Perhaps the most important example of the underutilised potential of capital markets lies in the infrastructure funding gap, which exists in both emerging and developing economies. The world spends approximately USD 3.3 trillion per year on infrastructure (Dobbs et al., 2013: 10), with the bulk of this funded directly by governments on their balance sheets, despite debt and deficit limitations; only some USD 400 billion is contributed annually through project finance markets, in the form of non-recourse loans and/or bonds that are paid from cash flows from the project rather than the balance sheets of its sponsors (Dealogic, M&A Analytics database). With Basel III and Solvency II constraints, which impose more stringent capital requirements on financial institutions and insurance companies, this predominantly bank-funded market will not grow meaningfully unless solutions are found to push more infrastructure financing into global and local capital markets. Currently, only USD 30-50 billion of project bonds are completed annually, which makes global bond markets only a small fraction of the infrastructure funding pie (ibid.).

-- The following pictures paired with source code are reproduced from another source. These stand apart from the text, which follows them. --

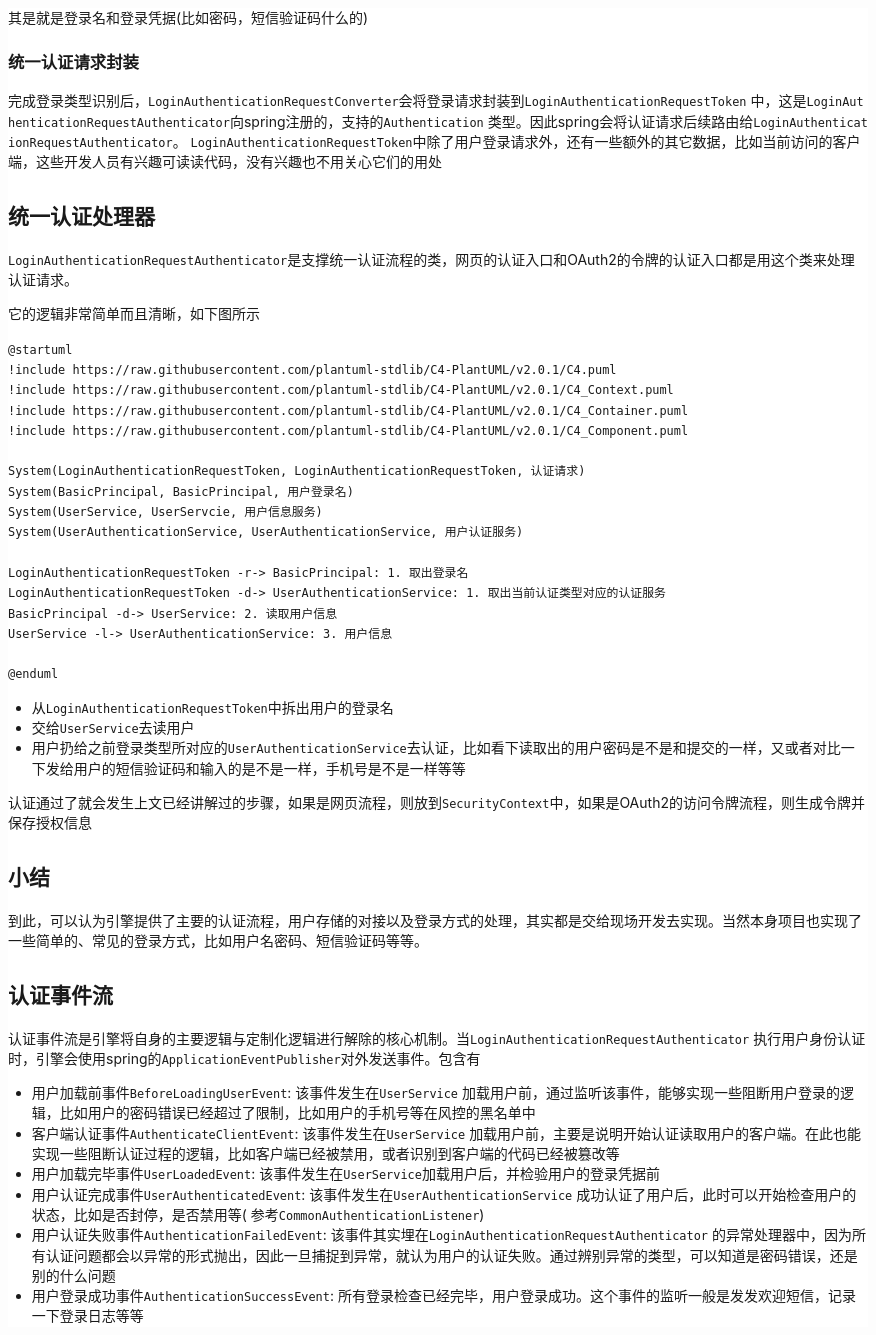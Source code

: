 其是就是登录名和登录凭据(比如密码，短信验证码什么的)

### 统一认证请求封装

完成登录类型识别后，`LoginAuthenticationRequestConverter`会将登录请求封装到`LoginAuthenticationRequestToken`
中，这是`LoginAuthenticationRequestAuthenticator`向spring注册的，支持的`Authentication`
类型。因此spring会将认证请求后续路由给`LoginAuthenticationRequestAuthenticator`。
`LoginAuthenticationRequestToken`中除了用户登录请求外，还有一些额外的其它数据，比如当前访问的客户端，这些开发人员有兴趣可读读代码，没有兴趣也不用关心它们的用处

## 统一认证处理器

`LoginAuthenticationRequestAuthenticator`是支撑统一认证流程的类，网页的认证入口和OAuth2的令牌的认证入口都是用这个类来处理认证请求。

它的逻辑非常简单而且清晰，如下图所示

```plantuml
@startuml
!include https://raw.githubusercontent.com/plantuml-stdlib/C4-PlantUML/v2.0.1/C4.puml
!include https://raw.githubusercontent.com/plantuml-stdlib/C4-PlantUML/v2.0.1/C4_Context.puml
!include https://raw.githubusercontent.com/plantuml-stdlib/C4-PlantUML/v2.0.1/C4_Container.puml
!include https://raw.githubusercontent.com/plantuml-stdlib/C4-PlantUML/v2.0.1/C4_Component.puml

System(LoginAuthenticationRequestToken, LoginAuthenticationRequestToken, 认证请求)
System(BasicPrincipal, BasicPrincipal, 用户登录名)
System(UserService, UserServcie, 用户信息服务)
System(UserAuthenticationService, UserAuthenticationService, 用户认证服务)

LoginAuthenticationRequestToken -r-> BasicPrincipal: 1. 取出登录名
LoginAuthenticationRequestToken -d-> UserAuthenticationService: 1. 取出当前认证类型对应的认证服务
BasicPrincipal -d-> UserService: 2. 读取用户信息
UserService -l-> UserAuthenticationService: 3. 用户信息

@enduml
```

* 从`LoginAuthenticationRequestToken`中拆出用户的登录名
* 交给`UserService`去读用户
* 用户扔给之前登录类型所对应的`UserAuthenticationService`去认证，比如看下读取出的用户密码是不是和提交的一样，又或者对比一下发给用户的短信验证码和输入的是不是一样，手机号是不是一样等等

认证通过了就会发生上文已经讲解过的步骤，如果是网页流程，则放到`SecurityContext`中，如果是OAuth2的访问令牌流程，则生成令牌并保存授权信息

## 小结

到此，可以认为引擎提供了主要的认证流程，用户存储的对接以及登录方式的处理，其实都是交给现场开发去实现。当然本身项目也实现了一些简单的、常见的登录方式，比如用户名密码、短信验证码等等。

## 认证事件流

认证事件流是引擎将自身的主要逻辑与定制化逻辑进行解除的核心机制。当`LoginAuthenticationRequestAuthenticator`
执行用户身份认证时，引擎会使用spring的`ApplicationEventPublisher`对外发送事件。包含有

* 用户加载前事件`BeforeLoadingUserEvent`: 该事件发生在`UserService`
  加载用户前，通过监听该事件，能够实现一些阻断用户登录的逻辑，比如用户的密码错误已经超过了限制，比如用户的手机号等在风控的黑名单中
* 客户端认证事件`AuthenticateClientEvent`: 该事件发生在`UserService`
  加载用户前，主要是说明开始认证读取用户的客户端。在此也能实现一些阻断认证过程的逻辑，比如客户端已经被禁用，或者识别到客户端的代码已经被篡改等
* 用户加载完毕事件`UserLoadedEvent`: 该事件发生在`UserService`加载用户后，并检验用户的登录凭据前
* 用户认证完成事件`UserAuthenticatedEvent`: 该事件发生在`UserAuthenticationService`
  成功认证了用户后，此时可以开始检查用户的状态，比如是否封停，是否禁用等(
  参考`CommonAuthenticationListener`)
* 用户认证失败事件`AuthenticationFailedEvent`: 该事件其实埋在`LoginAuthenticationRequestAuthenticator`
  的异常处理器中，因为所有认证问题都会以异常的形式抛出，因此一旦捕捉到异常，就认为用户的认证失败。通过辨别异常的类型，可以知道是密码错误，还是别的什么问题
* 用户登录成功事件`AuthenticationSuccessEvent`: 所有登录检查已经完毕，用户登录成功。这个事件的监听一般是发发欢迎短信，记录一下登录日志等等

This has to change. To achieve rapid growth in the infrastructure project bond market, governments and development institutions must innovate and develop new structures involving the private sector – structures that distribute risk differently. As the private sector embraces instruments that combine social returns with risk-adjusted financial returns, the development community will need to focus on blending more of its public resources into risk-adjusted return structures. This includes using development capital to create guarantees and other financial solutions that make infrastructure projects "bankable" – or viable for the private sector.

The concept of blended financial solutions is not new. For years, Citi has been partnering globally with institutions such as the World Bank Group's Multilateral Investment Guarantee Agency and the US Overseas Private Investment Corporation through a variety of risk-sharing arrangements. The challenge – and the imperative – going forward is for development finance to better incorporate grants and concessional financing, including official development assistance (ODA) and philanthropic capital, to catalyse and crowd-in more private sector capital. Global ODA stands at roughly USD 135 billion per year and philanthropic giving is holding relatively constant at about USD 30 billion (OECD, 2014). By better leveraging these funds, much more can be mobilised (OECD/WEF, 2015). For example, an injection of ODA as first-loss equity in a project with positive development impact could go a long way in making a previously un-bankable deal bankable.

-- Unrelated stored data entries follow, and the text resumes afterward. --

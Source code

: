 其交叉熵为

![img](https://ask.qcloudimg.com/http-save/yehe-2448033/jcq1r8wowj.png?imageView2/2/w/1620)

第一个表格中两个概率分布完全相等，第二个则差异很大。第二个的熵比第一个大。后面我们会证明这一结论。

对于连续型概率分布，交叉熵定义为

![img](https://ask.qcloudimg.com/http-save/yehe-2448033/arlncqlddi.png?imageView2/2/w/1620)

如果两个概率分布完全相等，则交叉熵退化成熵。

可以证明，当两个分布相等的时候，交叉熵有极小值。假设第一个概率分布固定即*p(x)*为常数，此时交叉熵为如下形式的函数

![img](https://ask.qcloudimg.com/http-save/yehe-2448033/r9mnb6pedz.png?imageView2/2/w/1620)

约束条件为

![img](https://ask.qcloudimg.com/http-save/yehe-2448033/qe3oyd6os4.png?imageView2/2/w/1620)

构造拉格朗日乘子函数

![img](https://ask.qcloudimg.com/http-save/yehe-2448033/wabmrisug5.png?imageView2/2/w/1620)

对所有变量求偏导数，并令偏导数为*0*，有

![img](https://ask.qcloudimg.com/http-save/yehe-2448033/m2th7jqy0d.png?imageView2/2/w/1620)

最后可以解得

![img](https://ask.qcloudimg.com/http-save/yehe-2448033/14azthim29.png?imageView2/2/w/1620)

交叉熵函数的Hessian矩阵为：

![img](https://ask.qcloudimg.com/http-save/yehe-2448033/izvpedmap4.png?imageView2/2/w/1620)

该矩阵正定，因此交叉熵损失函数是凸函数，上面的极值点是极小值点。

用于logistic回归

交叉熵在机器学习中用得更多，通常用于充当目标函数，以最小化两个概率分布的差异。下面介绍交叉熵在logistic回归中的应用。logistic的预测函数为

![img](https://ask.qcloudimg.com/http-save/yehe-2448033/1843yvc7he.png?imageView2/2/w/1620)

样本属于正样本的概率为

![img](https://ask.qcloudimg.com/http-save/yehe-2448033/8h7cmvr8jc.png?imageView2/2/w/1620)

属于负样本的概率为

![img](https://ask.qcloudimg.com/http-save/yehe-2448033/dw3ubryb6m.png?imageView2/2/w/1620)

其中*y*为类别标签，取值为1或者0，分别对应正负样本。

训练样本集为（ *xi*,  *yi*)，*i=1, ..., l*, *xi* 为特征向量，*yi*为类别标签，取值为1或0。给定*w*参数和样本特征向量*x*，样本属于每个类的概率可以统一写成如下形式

To promote innovative solutions and put theory into practice, Citi is participating in public-private partnerships that are developing new blended finance solutions, such as the Sustainable Development Investment Partnership. With partners that include USAID, the OECD, the World Economic Forum and the Swedish International Development Co-operation Agency, this partnership aims to mobilise USD 100 billion in private financing over five years for infrastructure projects in developing countries in support of the SDGs. It will do so by using official funding to better mitigate risk and attract private sector capital (OECD/WEF, 2015).

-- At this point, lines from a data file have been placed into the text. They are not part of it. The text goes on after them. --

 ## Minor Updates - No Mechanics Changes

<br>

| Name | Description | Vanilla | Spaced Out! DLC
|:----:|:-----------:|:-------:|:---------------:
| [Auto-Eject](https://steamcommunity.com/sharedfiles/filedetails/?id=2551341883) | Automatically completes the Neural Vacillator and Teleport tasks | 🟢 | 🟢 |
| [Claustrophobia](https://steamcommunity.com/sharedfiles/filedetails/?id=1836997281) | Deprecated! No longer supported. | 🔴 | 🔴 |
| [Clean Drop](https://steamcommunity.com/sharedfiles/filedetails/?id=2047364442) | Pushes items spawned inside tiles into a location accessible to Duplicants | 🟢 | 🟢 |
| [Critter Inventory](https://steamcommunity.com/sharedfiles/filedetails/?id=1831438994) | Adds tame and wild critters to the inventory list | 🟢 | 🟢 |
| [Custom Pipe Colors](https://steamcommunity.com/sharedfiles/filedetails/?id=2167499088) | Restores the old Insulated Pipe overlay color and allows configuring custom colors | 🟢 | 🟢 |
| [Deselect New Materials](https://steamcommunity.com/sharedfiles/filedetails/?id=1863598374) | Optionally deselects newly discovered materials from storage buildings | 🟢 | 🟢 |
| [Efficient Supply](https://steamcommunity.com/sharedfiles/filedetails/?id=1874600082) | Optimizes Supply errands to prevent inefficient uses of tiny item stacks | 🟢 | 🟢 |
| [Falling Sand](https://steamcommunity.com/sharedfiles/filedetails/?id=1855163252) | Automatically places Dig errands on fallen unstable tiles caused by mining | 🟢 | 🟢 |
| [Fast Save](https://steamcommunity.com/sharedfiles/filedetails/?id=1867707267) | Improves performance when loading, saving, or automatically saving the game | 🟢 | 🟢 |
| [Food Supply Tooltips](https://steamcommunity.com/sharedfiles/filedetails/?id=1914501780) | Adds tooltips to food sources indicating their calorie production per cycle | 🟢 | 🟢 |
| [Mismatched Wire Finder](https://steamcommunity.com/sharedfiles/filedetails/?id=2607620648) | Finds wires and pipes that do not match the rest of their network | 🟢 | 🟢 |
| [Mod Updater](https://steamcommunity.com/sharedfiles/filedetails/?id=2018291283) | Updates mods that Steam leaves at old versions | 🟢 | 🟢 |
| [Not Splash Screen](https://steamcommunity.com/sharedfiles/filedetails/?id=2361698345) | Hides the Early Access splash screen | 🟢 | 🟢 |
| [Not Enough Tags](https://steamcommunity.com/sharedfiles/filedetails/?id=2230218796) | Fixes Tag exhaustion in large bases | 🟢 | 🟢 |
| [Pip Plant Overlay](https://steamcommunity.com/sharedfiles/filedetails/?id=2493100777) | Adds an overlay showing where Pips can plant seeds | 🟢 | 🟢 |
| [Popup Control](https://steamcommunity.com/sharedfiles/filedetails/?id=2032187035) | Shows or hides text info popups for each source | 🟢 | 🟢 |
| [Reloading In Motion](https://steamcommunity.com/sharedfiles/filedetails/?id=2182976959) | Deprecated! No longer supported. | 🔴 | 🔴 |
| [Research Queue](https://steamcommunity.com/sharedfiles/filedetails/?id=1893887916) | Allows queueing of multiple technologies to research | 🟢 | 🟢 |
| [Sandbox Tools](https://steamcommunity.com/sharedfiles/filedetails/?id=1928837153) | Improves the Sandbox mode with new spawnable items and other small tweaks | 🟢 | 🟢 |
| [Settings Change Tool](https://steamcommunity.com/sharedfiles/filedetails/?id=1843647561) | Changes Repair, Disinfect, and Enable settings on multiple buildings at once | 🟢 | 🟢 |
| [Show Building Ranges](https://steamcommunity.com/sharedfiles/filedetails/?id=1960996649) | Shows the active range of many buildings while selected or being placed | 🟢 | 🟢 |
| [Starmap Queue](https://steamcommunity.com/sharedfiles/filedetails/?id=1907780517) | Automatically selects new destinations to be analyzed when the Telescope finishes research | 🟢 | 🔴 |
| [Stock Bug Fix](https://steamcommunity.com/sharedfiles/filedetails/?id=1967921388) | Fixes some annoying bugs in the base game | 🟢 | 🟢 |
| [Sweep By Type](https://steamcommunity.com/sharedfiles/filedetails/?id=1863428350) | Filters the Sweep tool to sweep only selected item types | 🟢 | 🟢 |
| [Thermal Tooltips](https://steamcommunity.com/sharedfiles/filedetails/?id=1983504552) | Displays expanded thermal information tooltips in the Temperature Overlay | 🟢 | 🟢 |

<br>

Yet unless development institutions measure their performance based upon amounts leveraged or "mobilised", rather than public funds committed, the behavioural change necessary to create capital market and blended finance solutions will simply not happen. At the same time, global for-profit institutions – banks, corporations and institutional investors – must embrace a paradigm that measures social and financial returns and builds those metrics directly into core businesses. As capital markets will likely be the dominant tool to fund the SDG gap, "doing good while doing well" must be the mantra for SDG success.